My Cold Cold Beloved (Delhi) by Varun Dhingra


Winter brings out the best in her

She becomes as demanding as a queen

And I her humble slave

Bow down to her whims


She scratches and bites

Yet how she delights

There is love in the dark, chilly afternoon winds

Dividing my heart in a million little things

Oh the faint shadowy sun

Watching helplessly over her lovely countenance

His grandeur, his might no longer a lure

For what ails my beloved, has and will have no cure


The wind has unclothed her

Naked she stands in the cold

What beauty, such dignity

No eye can behold

All science be damned, in the cold she expands

A blooming balloon

Making me dance, Like the sea to the moon


Bewitched by her charms

How I crave for those arms

Those places those streets

Where I trundled and crawled

With my baby feet

Where I stumbled in my youth

to be rescued by her


Those grand monuments of love

So pure in the veil of thin mist

Huge shadowy trees

Touching the skies- white at day, red in the night

Tall buildings, small slums

The people infinite

Their heads on her thighs

All breathe from her sighs


We all love her, claim her

But who can ever tame her

One sweep of her gaze

And our lives are consumed

The serenity of snow we do not deserve

Ours is the grey cold winter

With harsh, slashing rain

Drowned in duality

Smiling through pain


A Cold Lover by Ditsa Bhattacharya


Unwashed dishes pile up on the kitchen sink,

I forget the taste of warmth on my tongue.

The carcass of the rat rotting in a corner of my room stops smelling,

and shrivels up into a mass of forbidden blackness.

Dust settles on the drying leaves of the plants in my balcony,

wisps of fog stealthily walk in through the small gap in the door.


I turn into a heap of bones and flesh under the quilt,

my body rising and falling with every breath that escapes my mouth like a war cry on an empty battleground.

The pillowcase hasn't been changed in months,

and when I drool in my sleep it leaves strange marks

that look like inkblots from a Rorschach test when they dry.


Outside, on the footpath, the bodies of strangers

lie together, covered in torn blankets, in search of warmth.

A lonely cricket sings a song reminiscing the comfort

that was snatched away by summer months ago.

The moon covers itself in a shroud of murk,

and falls asleep.


Dilli smiles,

winter, her lover, has come home.


It is not winter yet, even the rain by Aranya

the mornings are hiding a secret, I can feel it in my breast now, the weight of a romance delayed- this city's yearning for silence. delhi octobers into the bustle of eyes that are every where have they gone, when will it come?
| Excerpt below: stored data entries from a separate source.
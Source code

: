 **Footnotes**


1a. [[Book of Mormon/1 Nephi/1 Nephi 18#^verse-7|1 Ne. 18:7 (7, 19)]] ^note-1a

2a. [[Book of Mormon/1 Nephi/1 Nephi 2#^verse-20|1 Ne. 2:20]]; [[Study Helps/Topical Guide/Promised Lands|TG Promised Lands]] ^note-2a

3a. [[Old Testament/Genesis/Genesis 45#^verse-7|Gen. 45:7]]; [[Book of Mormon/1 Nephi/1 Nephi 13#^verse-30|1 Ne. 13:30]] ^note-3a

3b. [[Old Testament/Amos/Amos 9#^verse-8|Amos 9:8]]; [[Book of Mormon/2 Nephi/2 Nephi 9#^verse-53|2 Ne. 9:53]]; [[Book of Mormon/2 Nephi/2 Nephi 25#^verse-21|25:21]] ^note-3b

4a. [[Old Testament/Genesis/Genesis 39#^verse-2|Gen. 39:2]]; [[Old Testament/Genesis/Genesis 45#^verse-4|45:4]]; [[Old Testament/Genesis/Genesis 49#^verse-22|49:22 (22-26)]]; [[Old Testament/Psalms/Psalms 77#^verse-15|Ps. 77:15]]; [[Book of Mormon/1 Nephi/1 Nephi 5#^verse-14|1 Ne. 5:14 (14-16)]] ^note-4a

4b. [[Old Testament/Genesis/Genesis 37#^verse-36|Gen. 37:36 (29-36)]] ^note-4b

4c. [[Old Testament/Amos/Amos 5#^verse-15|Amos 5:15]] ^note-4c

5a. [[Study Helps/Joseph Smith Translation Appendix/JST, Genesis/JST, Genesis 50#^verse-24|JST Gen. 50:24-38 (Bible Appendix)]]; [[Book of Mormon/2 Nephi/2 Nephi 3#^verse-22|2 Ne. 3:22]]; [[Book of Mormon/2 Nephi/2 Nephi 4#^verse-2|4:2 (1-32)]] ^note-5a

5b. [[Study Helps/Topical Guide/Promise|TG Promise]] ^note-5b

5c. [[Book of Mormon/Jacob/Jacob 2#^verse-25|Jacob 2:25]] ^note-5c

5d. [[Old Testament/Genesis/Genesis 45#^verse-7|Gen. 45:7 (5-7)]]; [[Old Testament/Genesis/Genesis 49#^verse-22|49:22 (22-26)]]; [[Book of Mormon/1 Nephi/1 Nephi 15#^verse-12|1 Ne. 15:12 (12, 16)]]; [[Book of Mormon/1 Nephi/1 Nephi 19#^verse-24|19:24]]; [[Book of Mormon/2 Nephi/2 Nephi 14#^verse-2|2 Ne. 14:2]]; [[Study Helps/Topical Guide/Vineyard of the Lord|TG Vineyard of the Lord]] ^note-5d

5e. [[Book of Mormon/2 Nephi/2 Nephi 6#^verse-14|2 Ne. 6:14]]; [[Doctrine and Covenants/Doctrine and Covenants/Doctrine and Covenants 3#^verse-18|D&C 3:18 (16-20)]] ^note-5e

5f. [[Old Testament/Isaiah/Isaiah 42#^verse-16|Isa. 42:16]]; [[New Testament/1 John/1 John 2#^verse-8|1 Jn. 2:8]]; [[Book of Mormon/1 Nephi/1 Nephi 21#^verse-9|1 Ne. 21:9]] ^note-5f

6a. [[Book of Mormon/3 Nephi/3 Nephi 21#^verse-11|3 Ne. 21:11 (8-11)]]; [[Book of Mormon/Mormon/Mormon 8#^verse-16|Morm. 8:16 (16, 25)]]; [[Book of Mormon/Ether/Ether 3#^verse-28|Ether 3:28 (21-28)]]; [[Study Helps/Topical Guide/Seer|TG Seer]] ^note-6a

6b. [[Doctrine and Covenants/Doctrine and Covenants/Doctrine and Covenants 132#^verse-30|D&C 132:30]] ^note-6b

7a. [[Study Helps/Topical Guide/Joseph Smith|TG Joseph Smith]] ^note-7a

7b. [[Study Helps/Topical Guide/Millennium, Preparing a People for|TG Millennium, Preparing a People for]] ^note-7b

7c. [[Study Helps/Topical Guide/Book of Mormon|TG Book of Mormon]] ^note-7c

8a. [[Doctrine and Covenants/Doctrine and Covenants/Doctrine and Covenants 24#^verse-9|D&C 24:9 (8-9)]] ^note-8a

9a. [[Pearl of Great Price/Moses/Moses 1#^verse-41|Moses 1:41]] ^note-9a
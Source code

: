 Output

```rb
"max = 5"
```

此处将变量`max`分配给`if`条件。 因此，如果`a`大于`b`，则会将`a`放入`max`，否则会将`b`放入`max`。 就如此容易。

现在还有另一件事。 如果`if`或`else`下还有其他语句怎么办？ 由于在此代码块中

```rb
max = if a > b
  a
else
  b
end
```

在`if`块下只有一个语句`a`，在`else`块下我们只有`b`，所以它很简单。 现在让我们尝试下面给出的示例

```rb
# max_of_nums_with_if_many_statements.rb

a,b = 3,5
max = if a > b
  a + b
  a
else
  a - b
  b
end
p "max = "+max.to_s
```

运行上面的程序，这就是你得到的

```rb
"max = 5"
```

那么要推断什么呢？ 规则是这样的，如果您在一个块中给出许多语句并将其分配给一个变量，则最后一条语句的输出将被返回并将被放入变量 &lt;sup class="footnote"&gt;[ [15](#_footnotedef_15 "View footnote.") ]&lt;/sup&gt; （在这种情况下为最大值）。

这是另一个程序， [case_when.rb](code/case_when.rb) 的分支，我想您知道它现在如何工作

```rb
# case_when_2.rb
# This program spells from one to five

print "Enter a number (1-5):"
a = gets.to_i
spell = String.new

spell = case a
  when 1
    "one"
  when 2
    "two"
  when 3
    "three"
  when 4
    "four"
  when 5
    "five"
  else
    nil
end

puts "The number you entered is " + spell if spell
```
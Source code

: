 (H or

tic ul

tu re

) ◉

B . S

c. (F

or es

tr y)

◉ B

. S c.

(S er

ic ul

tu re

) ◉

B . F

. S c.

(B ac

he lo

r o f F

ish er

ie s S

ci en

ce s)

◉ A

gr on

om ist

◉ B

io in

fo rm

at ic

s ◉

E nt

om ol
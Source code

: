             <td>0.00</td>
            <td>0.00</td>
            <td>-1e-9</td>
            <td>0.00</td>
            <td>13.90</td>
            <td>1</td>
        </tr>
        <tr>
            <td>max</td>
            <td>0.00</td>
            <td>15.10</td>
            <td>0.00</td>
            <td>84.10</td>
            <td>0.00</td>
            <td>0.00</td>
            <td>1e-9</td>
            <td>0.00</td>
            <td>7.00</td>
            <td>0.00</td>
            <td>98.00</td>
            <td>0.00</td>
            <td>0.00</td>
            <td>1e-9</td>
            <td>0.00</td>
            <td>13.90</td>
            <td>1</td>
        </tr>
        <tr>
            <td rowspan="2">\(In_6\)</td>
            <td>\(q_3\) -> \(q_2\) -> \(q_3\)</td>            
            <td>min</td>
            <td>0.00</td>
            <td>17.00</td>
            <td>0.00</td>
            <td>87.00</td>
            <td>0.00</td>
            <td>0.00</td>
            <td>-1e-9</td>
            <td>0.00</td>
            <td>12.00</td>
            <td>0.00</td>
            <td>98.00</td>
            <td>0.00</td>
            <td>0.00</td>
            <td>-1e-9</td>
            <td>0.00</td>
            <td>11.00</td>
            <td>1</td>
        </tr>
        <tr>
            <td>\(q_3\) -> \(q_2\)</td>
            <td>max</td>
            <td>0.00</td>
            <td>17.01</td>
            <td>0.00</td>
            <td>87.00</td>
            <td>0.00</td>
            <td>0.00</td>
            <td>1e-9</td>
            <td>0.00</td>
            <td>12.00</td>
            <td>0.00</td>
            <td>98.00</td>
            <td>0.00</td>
I ask of time, I request the rain for an audience, and it concedes. our hands are learning again the broken syllables that they had once disdained, the pandemic had taught them solitude. now my fingers measure distance with awkward questions, stumbling as they find love again, and the newness of you. we stare foolishly into the twilight, moths circling the filament of separation. I did not know this city until it scooped up my loneliness and thrust it between walls scarred in Turkish stone, a sapling transfixed by uneven stares from suspicious lovers. I did not know this city until it leapt out of its orbit in an unseasonal shower, slipped into the gasp of the curling fumes that congregate under the awning of ghalib's kabab sarai. until you murmured quietly to the air your breath fresh with the serenade of amaltas. until this absence rent the evening with tactless tears and we marinated the night. the moon is a crackling serpent now, a silver pendant slipping carelessly on your neck. who are we to question this sudden surmise? I taste the winter before its birth in your stolen glance that lingered for a moment too long. I taste the cool unflinching breeze of your city, I am a gardener without tools, my birds are free in your stormy sky now. even the rain does not know what it is doing here.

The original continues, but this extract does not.